**ACTION ITEM:**
No pictures in the copy. Write out the listing below exactly.

-=-=-=-=-

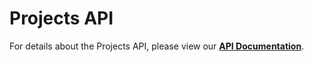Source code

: # Projects API

For details about the Projects API, please view our [**API Documentation**](https://docs.logicdrop.io/#tag/Project-Services).

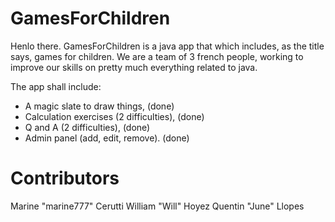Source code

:# GamesForChildren

Henlo there. GamesForChildren is a java app that which includes, as the title says, games for children.
We are a team of 3 french people, working to improve our skills on pretty much everything related to java.

The app shall include:
- A magic slate to draw things, (done)
- Calculation exercises (2 difficulties), (done)
- Q and A (2 difficulties), (done)
- Admin panel (add, edit, remove). (done)

# Contributors

Marine "marine777" Cerutti
William "Will" Hoyez
Quentin "June" Llopes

-=-=-=-=-

**TASK SOLUTION:**
Source code

: # Projects API

For details about the Projects API, please view our [**API Documentation**](https://docs.logicdrop.io/#tag/Project-Services).

Source code

:# GamesForChildren

Henlo there. GamesForChildren is a java app that which includes, as the title says, games for children.
We are a team of 3 french people, working to improve our skills on pretty much everything related to java.

The app shall include:
- A magic slate to draw things, (done)
- Calculation exercises (2 difficulties), (done)
- Q and A (2 difficulties), (done)
- Admin panel (add, edit, remove). (done)

# Contributors

Marine "marine777" Cerutti
William "Will" Hoyez
Quentin "June" Llopes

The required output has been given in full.